Now let's learn about load balancing.
And a question you may have is what is load balancing?
Well, a load balancer is going to be a server or a set of servers that will forward traffic that is received to multiple backend or downstream EC2 instances or servers.
So the idea is that for example, we have three EC2 instances and they're going to be fronted by an elastic load balancer, which is a set of servers behind the scenes.
Now, what happens when you have, for example, three users directly connecting into your elastic load balancer?
Well, the first one is going to have its load being sent in one backend EC2 instance and because there's load balancing well, if another user is connecting to your elastic load balancer then it will be sent to another EC2 instance.

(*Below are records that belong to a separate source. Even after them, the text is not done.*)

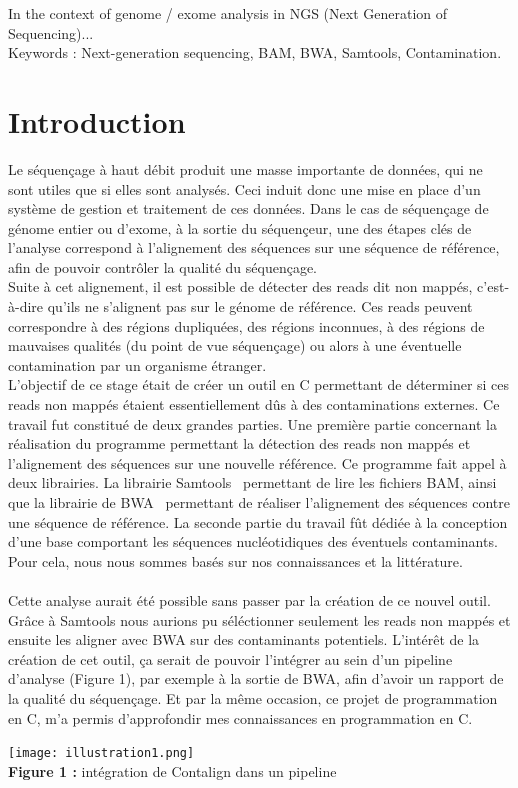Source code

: \documentclass[a4paper,12pt]{article}
\begin{document}
In the context of genome / exome analysis in NGS (Next Generation of Sequencing)... \\

Keywords : Next-generation sequencing, BAM, BWA, Samtools, Contamination.
\clearpage %
\renewcommand{\contentsname}{Sommaire} 
\tableofcontents{} %
\clearpage

\section{Introduction}

Le séquençage à haut débit produit une masse importante de données, qui ne sont utiles que si elles sont analysés. Ceci induit donc une mise en place d'un système de gestion et traitement de ces données. Dans le cas de séquençage de génome entier ou d'exome, à la sortie du séquençeur, une des étapes clés de l'analyse correspond à l'alignement des séquences sur une séquence de référence, afin de pouvoir contrôler la qualité du séquençage. \\
Suite à cet alignement, il est possible de détecter des reads dit non mappés, c'est-à-dire qu'ils ne s'alignent pas sur le génome de référence. Ces reads peuvent correspondre à des régions dupliquées, des régions inconnues, à des régions de mauvaises qualités (du point de vue séquençage) ou alors à une éventuelle contamination par un organisme étranger. \\

L'objectif de ce stage était de créer un outil en C permettant de déterminer si ces reads non mappés étaient essentiellement dûs à des contaminations externes. Ce travail fut constitué de deux grandes parties. Une première partie concernant la réalisation du programme permettant la détection des reads non mappés et l'alignement des séquences sur une nouvelle référence. Ce programme fait appel à deux librairies. La librairie Samtools~\cite{SAM} permettant de lire les fichiers BAM, ainsi que la librairie de BWA~\cite{BWA} permettant de réaliser l'alignement des séquences contre une séquence de référence. La seconde partie du travail fût dédiée à la conception d'une base comportant les séquences nucléotidiques des éventuels contaminants. Pour cela, nous nous sommes basés sur nos connaissances et la littérature. \\\\
Cette analyse aurait été possible sans passer par la création de ce nouvel outil. Grâce à Samtools nous aurions pu séléctionner seulement les reads non mappés et ensuite les aligner avec BWA sur des contaminants potentiels. L'intérêt de la création de cet outil, ça serait de pouvoir l'intégrer au sein d'un pipeline d'analyse (Figure 1), par exemple à la sortie de BWA, afin d'avoir un rapport de la qualité du séquençage. Et par la même occasion, ce projet de programmation en C, m'a permis d'approfondir mes connaissances en programmation en C. 
\begin{center}
\texttt{[image: illustration1.png]}~\\
\textbf{Figure 1 :} intégration de Contalign dans un pipeline
\end{center}
\end{document}
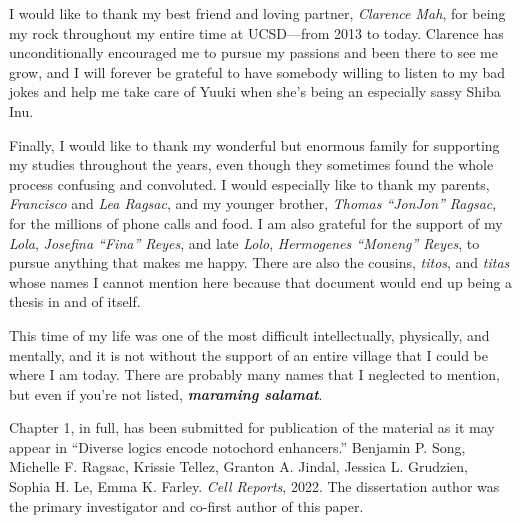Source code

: \documentclass[11pt]{formatting-template}
\begin{document}
\begin{acknowledgements}
	I would like to thank my best friend and loving partner, \textit{Clarence Mah}, for being my rock throughout my entire time at UCSD—from 2013 to today. Clarence has unconditionally encouraged me to pursue my passions and been there to see me grow, and I will forever be grateful to have somebody willing to listen to my bad jokes and help me take care of Yuuki when she’s being an especially sassy Shiba Inu. 
	
	Finally, I would like to thank my wonderful but enormous family for supporting my studies throughout the years, even though they sometimes found the whole process confusing and convoluted. I would especially like to thank my parents, \textit{Francisco} and \textit{Lea Ragsac}, and my younger brother, \textit{Thomas “JonJon” Ragsac}, for the millions of phone calls and food. I am also grateful for the support of my \textit{Lola}, \textit{Josefina “Fina” Reyes}, and late \textit{Lolo}, \textit{Hermogenes “Moneng” Reyes}, to pursue anything that makes me happy. There are also the cousins, \textit{titos}, and \textit{titas} whose names I cannot mention here because that document would end up being a thesis in and of itself. 
	
	This time of my life was one of the most difficult intellectually, physically, and mentally, and it is not without the support of an entire village that I could be where I am today. There are probably many names that I neglected to mention, but even if you’re not listed, \textbf{\textit{maraming salamat}}.
	
	Chapter 1, in full, has been submitted for publication of the material as it may appear in “Diverse logics encode notochord enhancers.” Benjamin P. Song, Michelle F. Ragsac, Krissie Tellez, Granton A. Jindal, Jessica L. Grudzien, Sophia H. Le, Emma K. Farley. \textit{Cell Reports}, 2022. The dissertation author was the primary investigator and co-first author of this paper.
\end{acknowledgements}
\end{document}

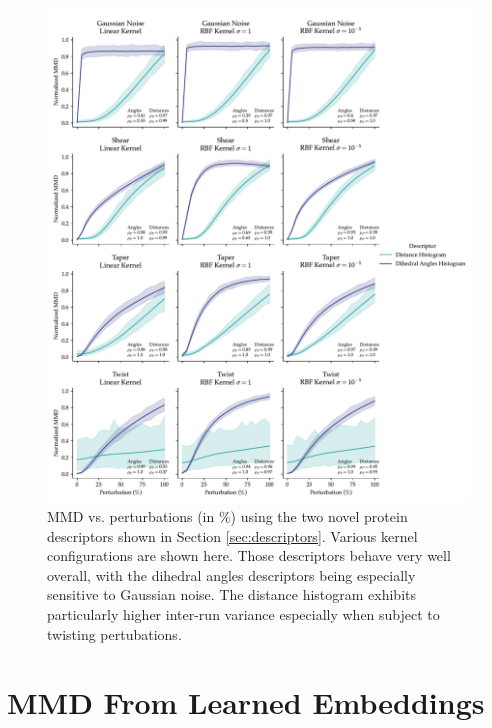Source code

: \begin{figure}
  \includegraphics[width=\textwidth]{./figures/results/res_4.pdf}
  \caption[MMD vs. perturbations using the two novel protein descriptors.]{MMD
vs. perturbations (in \%) using the two novel protein descriptors shown in Section
\ref{sec:descriptors}. Various kernel configurations are shown here. Those
descriptors behave very well overall, with the dihedral angles descriptors being
especially sensitive to Gaussian noise. The distance histogram exhibits
particularly higher inter-run variance especially when subject to twisting
pertubations.}
  \label{fig:protein_specific_descriptors}
\end{figure}

\section{MMD From Learned Embeddings}

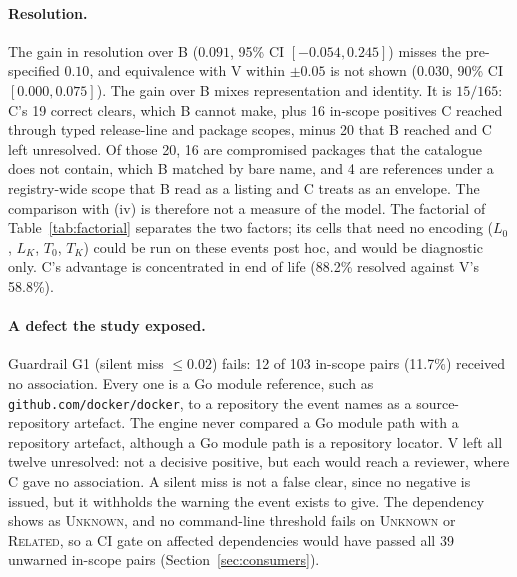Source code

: \documentclass[11pt,a4paper]{article}
\newcommand{\code}[1]{\texttt{#1}}
\begin{document}
\paragraph{Resolution.} The gain
in resolution over B ($0.091$, 95\% CI $[-0.054, 0.245]$) misses the
pre-specified $0.10$, and equivalence with V within $\pm 0.05$ is not
shown ($0.030$, 90\% CI $[0.000, 0.075]$). The gain over B mixes
representation and identity. It is $15/165$: C's 19 correct clears,
which B cannot make, plus 16 in-scope positives C reached through
typed release-line and package scopes, minus 20 that B reached and C
left unresolved. Of those 20, 16 are compromised packages that the
catalogue does not contain, which B matched by bare name, and 4 are
references under a registry-wide scope that B read as a listing and C
treats as an envelope. The comparison with (iv) is therefore not a
measure of the model. The factorial of Table~\ref{tab:factorial}
separates the two factors; its cells that need no encoding ($L_0$,
$L_K$, $T_0$, $T_K$) could be run on these events post hoc, and would
be diagnostic only. C's advantage is
concentrated in end of life (88.2\% resolved against V's 58.8\%).

\paragraph{A defect the study exposed.} Guardrail G1 (silent miss
$\le 0.02$) fails: 12 of 103 in-scope pairs (11.7\%) received no
association. Every one is a Go module reference, such as
\code{github.com/docker/docker}, to a repository the event names as a
source-repository artefact. The engine never compared a Go module path
with a repository artefact, although a Go module path is a repository
locator. V left all twelve unresolved: not a decisive positive, but
each would reach a reviewer, where C gave no association. A silent
miss is not a false clear, since no negative is issued, but it
withholds the warning the event exists to give. The dependency shows
as \textsc{Unknown}, and no command-line threshold fails on
\textsc{Unknown} or \textsc{Related}, so a CI gate on affected
dependencies would have passed all 39 unwarned in-scope pairs
(Section~\ref{sec:consumers}).
\end{document}
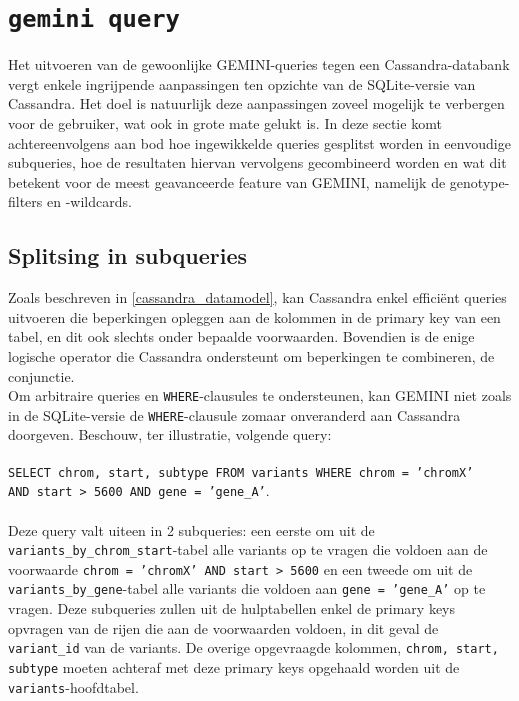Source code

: \section{\texttt{gemini query}}
\label{gemini_query_concept}
Het uitvoeren van de gewoonlijke GEMINI-queries tegen een Cassandra-databank vergt enkele ingrijpende aanpassingen ten opzichte van de SQLite-versie van Cassandra. Het doel is natuurlijk deze aanpassingen zoveel mogelijk te verbergen voor de gebruiker, wat ook in grote mate gelukt is. In deze sectie komt achtereenvolgens aan bod hoe ingewikkelde queries gesplitst worden in eenvoudige subqueries, hoe de resultaten hiervan vervolgens gecombineerd worden en wat dit betekent voor de meest geavanceerde feature van GEMINI, namelijk de genotype-filters en -wildcards.

\subsection{Splitsing in subqueries}
\label{splitsing_subqueries_conceptueel}

Zoals beschreven in \ref{cassandra_datamodel}, kan Cassandra enkel effici\"ent queries uitvoeren die beperkingen opleggen aan de kolommen in de primary key van een tabel, en dit ook slechts onder bepaalde voorwaarden. Bovendien is de enige logische operator die Cassandra ondersteunt om beperkingen te combineren, de conjunctie.\\
Om arbitraire queries en \texttt{WHERE}-clausules te ondersteunen, kan GEMINI niet zoals in de SQLite-versie de \texttt{WHERE}-clausule zomaar onveranderd aan Cassandra doorgeven. Beschouw, ter illustratie, volgende query:\\\\
\texttt{SELECT chrom, start, subtype FROM variants WHERE chrom = 'chromX' \\AND start > 5600 AND gene = 'gene\_A'}.\\\\
Deze query valt uiteen in 2 subqueries: een eerste om uit de \texttt{variants\_by\_chrom\_start}-tabel alle variants op te vragen die voldoen aan de voorwaarde \texttt{chrom = 'chromX' AND start > 5600} en een tweede om uit de \texttt{variants\_by\_gene}-tabel alle variants die voldoen aan \texttt{gene = 'gene\_A'} op te vragen. Deze subqueries zullen uit de hulptabellen enkel de primary keys opvragen van de rijen die aan de voorwaarden voldoen, in dit geval de \texttt{variant\_id} van de variants. De overige opgevraagde kolommen, \texttt{chrom, start, subtype} moeten achteraf met deze primary keys opgehaald worden uit de \texttt{variants}-hoofdtabel.\\

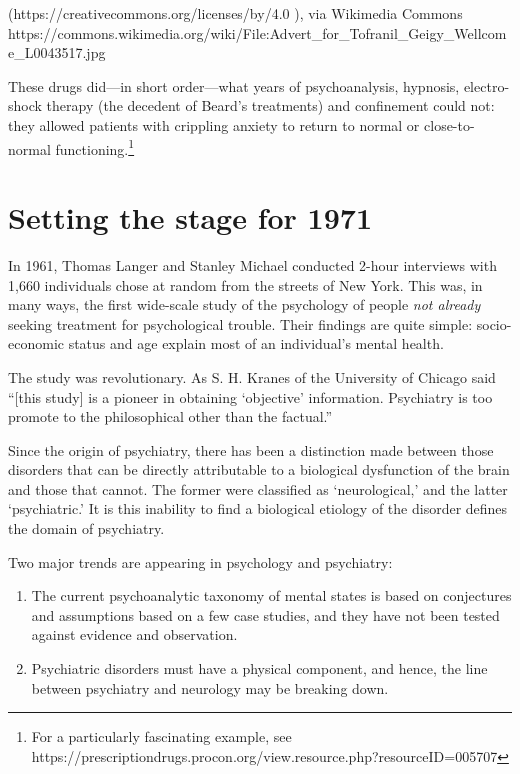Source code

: \begin{refsection}
(https:\slash \slash creativecommons.org\slash licenses\slash by\slash 4.0 ), via Wikimedia Commons https:\slash \slash commons.wikimedia.org\slash wiki\slash File:Advert\_for\_Tofranil\_Geigy\_Wellcome\_L0043517.jpg 

These drugs did---in short order---what years of psychoanalysis, hypnosis, electro-shock therapy (the decedent of Beard's treatments) and confinement could not: they allowed patients with crippling anxiety to return to normal or close-to-normal functioning.\footnote{For a particularly fascinating example, see https:\slash \slash prescriptiondrugs.procon.org\slash view.resource.php?resourceID=005707}

\section{Setting the stage for 1971}
\label{settingthestagefor1971}

In 1961, Thomas Langer and Stanley Michael conducted 2-hour interviews with 1,660 individuals chose at random from the streets of New York. This was, in many ways, the first wide-scale study of the psychology of people \emph{not already} seeking treatment for psychological trouble. Their findings are quite simple: socio-economic status and age explain most of an individual's mental health. 

The study was revolutionary. As S. H. Kranes of the University of Chicago said ``[this study] is a pioneer in obtaining `objective' information. Psychiatry is too promote to the philosophical other than the factual.'' ~\citep{Kraines:1964fy}

Since the origin of psychiatry, there has been a distinction made between those disorders that can be directly attributable to a biological dysfunction of the brain and those that cannot. The former were classified as `neurological,' and the latter `psychiatric.' It is this inability to find a biological etiology of the disorder defines the domain of psychiatry.

Two major trends are appearing in psychology and psychiatry: 

\begin{enumerate}
\item The current psychoanalytic taxonomy of mental states is based on conjectures and assumptions based on a few case studies, and they have not been tested against evidence and observation.

\item Psychiatric disorders must have a physical component, and hence, the line between psychiatry and neurology may be breaking down.


\end{enumerate}
\end{refsection}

And then finally, while if a third user is connecting to your elastic load balancer, that user will again be load balance and sense to the third EC2 instance.
So the idea is that the more users you have, the more the load is going to be balanced across EC2 instances.
But the idea is that your users do not know which backend instances they're connected to.
They just know that they have to connect to your elastic load balancer, which gives them one end point of connectivity only.
Now, why should you use a load balancer where you spread the load across multiple downstream instances, you're going to expose a single point of access to your applications as I just said.
You're going to seamlessly handle failures of downstream instances because the load balancer will have some health check mechanisms and can understand to which instances and cannot send traffic to.
You can do health checks on your instances.
You can provide SSL termination.
So if you have HTTPS encrypted traffic for you websites, you can enforce stickiness with cookies, high availability across zones and separate public traffic, from private traffic on your cloud.